EXECUTION COPY
FIFTH AMENDMENT, dated as of October 26, 1995 (this
"Amendment"), to the Loan and Security Agreement, dated as of
December 15, 1993 (as heretofore amended, supplemented or otherwise
modified, the "Loan Agreement"), between BankAmerica Business
Credit, Inc. (the "Lender") and Xxxxxxxx'x Inc. (the "Borrower").
W I T N E S S E T H :
WHEREAS, the Lender and the Borrower are parties to the Loan
Agreement;
WHEREAS, the Borrower has requested that the Lender amend
the Loan Agreement in certain respects to permit (i) increased
investments in Project-Pro's, Inc., a Subsidiary of the Borrower,
(ii) the dissolution and liquidation of Project-Pro's, Inc., and
(iii) additional time for the Borrower to demonstrate to the
Lender that the Borrower has the ability to repay upon scheduled
maturity the Borrower's 14% debentures maturing January 1, 1996;
and
WHEREAS, the Lender is willing to make such amendments but
only on the terms and conditions set forth herein;
NOW, THEREFORE, in consideration of the premises and for
other good and valuable consideration, the receipt of which is
hereby acknowledged, the parties hereto hereby agree as follows:
1. Defined Terms. Unless otherwise defined herein,
capitalized terms used herein have the respective meanings
ascribed thereto in the Loan Agreement.
2. Amendment of Section 1.1 (Defined Terms). Section 1.1
of the Loan Agreement is hereby amended by deleting from the
definition of "Restricted Investment" contained therein clause
(g) of such definition and substituting therefor the following:
"(g) investments as of the date hereof by the Borrower
in any of its Subsidiaries existing on the date hereof and
additional investments in Project Pro's, Inc., a Delaware
corporation, not to exceed $8,000,000 in the aggregate;
provided that after giving effect to any additional
investment under this paragraph (g), Availability (less the
aggregate amount of all payables owing by the Borrower which
are more than thirty (30) days overdue at the time of
calculation) is not less than $5,000,000;"

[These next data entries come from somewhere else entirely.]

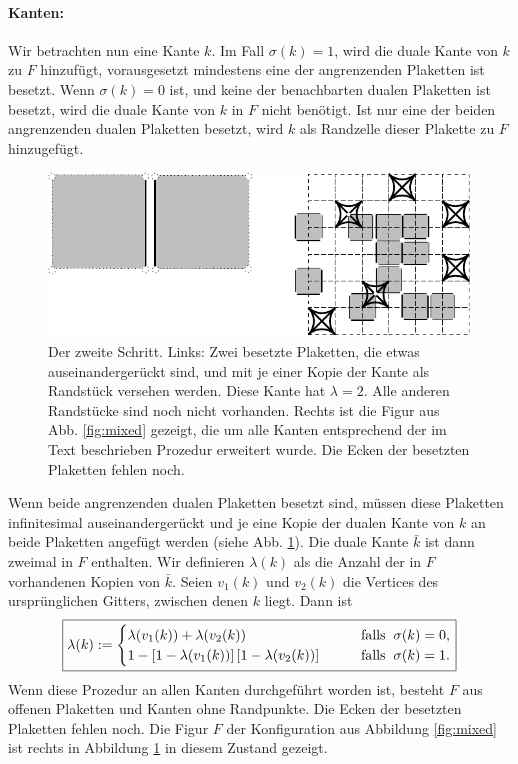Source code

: \paragraph{Kanten:} Wir betrachten nun eine Kante $k$. Im Fall $\sigma(k)=1$, wird die duale Kante von $k$ zu $F$ hinzuf\"ugt, vorausgesetzt mindestens eine der angrenzenden Plaketten ist besetzt. Wenn $\sigma(k)=0$ ist, und keine der benachbarten dualen Plaketten ist besetzt, wird die duale Kante von $k$ in $F$ nicht ben\"otigt. Ist nur eine der beiden angrenzenden dualen Plaketten besetzt, wird $k$ als Randzelle dieser Plakette zu $F$ hinzugef\"ugt. 
\begin{figure}[tbp]
  \centering
  \includegraphics{./Mixed-figs/kanten2}
  \caption{Der zweite Schritt. Links: Zwei besetzte Plaketten, die etwas auseinanderger\"uckt sind, und mit je einer Kopie der Kante als Randst\"uck versehen werden.  Diese Kante hat $\lambda=2$. Alle anderen Randst\"ucke sind noch nicht vorhanden. Rechts ist die Figur aus Abb. \ref{fig:mixed} gezeigt, die um alle Kanten entsprechend der im Text beschrieben Prozedur erweitert wurde. Die Ecken der besetzten Plaketten fehlen noch.}
  \label{fig:kanten}
\end{figure}
Wenn beide angrenzenden dualen Plaketten besetzt sind, m\"ussen diese Plaketten infinitesimal auseinanderger\"uckt und je eine Kopie der dualen Kante von $k$ an beide Plaketten angef\"ugt werden (siehe Abb. \ref{fig:kanten}). Die duale Kante $\bar{k}$ ist dann zweimal in $F$ enthalten. Wir definieren $\lambda(k)$ als die Anzahl der in $F$ vorhandenen Kopien von $\bar{k}$. Seien $v_1(k)$ und $v_2(k)$ die Vertices des urspr\"unglichen Gitters, zwischen denen $k$ liegt. Dann ist 
\begin{equation}
\fbox{$\displaystyle
  \lambda(k):=\begin{cases} \lambda(v_1(k))+ \lambda(v_2(k)) \qquad & \text{falls}\;\; \sigma(k)=0, \\
 1-\left[1-\lambda(v_1(k))\right]\left[1-\lambda(v_2(k))\right] \qquad & \text{falls} \;\; \sigma(k)=1.\end{cases}
$}
\end{equation}
Wenn diese Prozedur an allen Kanten durchgef\"uhrt worden ist, besteht $F$ aus offenen Plaketten und Kanten ohne Randpunkte. Die Ecken der besetzten Plaketten fehlen noch. Die Figur $F$ der Konfiguration aus Abbildung \ref{fig:mixed} ist rechts in Abbildung \ref{fig:kanten} in diesem Zustand gezeigt.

3. Amendment of Section 9.5 (Mergers, Consolidations,
Acquisitions, or Sales). Section 9.5 of the Loan Agreement is
hereby amended by:
(a) deleting the word "and" appearing immediately
before clause (v) thereof and substituting therefor a semi-
colon; and
(b) adding the following new text immediately before
the period at the end thereof:
"and (vi) the winding up, liquidation and/or
dissolution of Project-Pro's, Inc., a Delaware
corporation"
4. Amendment of Section 9.21 (Adjusted Tangible Net
Worth). Section 9.21 of the Loan Agreement is hereby amended by
deleting such Section in its entirety and substituting therefor
the following:
"9.21 Adjusted Tangible Net Worth. The Borrower
shall not permit Adjusted Tangible Net Worth to be less than
the following amounts on any of the following respective
dates:
Date Amount
Last day of second fiscal quarter of
1995 Fiscal Year $79,000,000
Last day of third fiscal quarter of
1995 Fiscal Year $79,900,000
Last day of 1995 Fiscal Year $89,000,000
Last day of 1996 Fiscal Year and of
each Fiscal Year thereafter $92,000,000
Promptly upon the receipt by the Lender of the
forecasts required to be delivered to the Lender under
Section 7.2(f) for the Borrower's 1996 Fiscal Year, the
Borrower and the Lender agree to enter into and diligently
pursue in good faith negotiations to amend this financial
covenant so as to additionally test this covenant at the end
of each fiscal quarter of the Borrower during the 1996
Fiscal."
5. Amendment of Section 11.1 (Events of Default). Section
11.1 of the Loan Agreement is hereby amended by deleting
paragraph (q) thereof in its entirety and substituting therefor
the following:
"(q) (i) the Borrower shall have failed to demonstrate
to the Lender's satisfaction on or prior to December 1, 1995
that the Borrower shall have the ability (other than through
the Borrower's operations after December 1, 1995) to repay
upon scheduled maturity the Borrower's 14% debentures
maturing January 1, 1996, or (ii) the Borrower shall have
failed to provide the Lender on or prior to December 1, 1995
with projections of monthly financial and business
performance (including balance sheets, statements of
operations, Availability projections and cash flows) for the
period from December 1, 1995 through April 30, 1996 in form
satisfactory to the Lender which confirm to the Lender's
satisfaction that the Borrower will (A) maintain projected
Availability satisfactory to the Lender and (B) pay all Debt
as it matures."
6. Representations and Warranties. To induce the Lender
to enter into this Amendment, the Borrower hereby represents and
warrants to the Lender as follows, with the same effect as if
such representations and warranties were set forth in the Loan
Agreement:
(a) The Borrower has the corporate power and authority
to enter into this Amendment and has taken all corporate
action required to authorize its execution and delivery of
this Amendment and its performance of the Loan Agreement, as
amended hereby (as so amended, the "Amended Agreement").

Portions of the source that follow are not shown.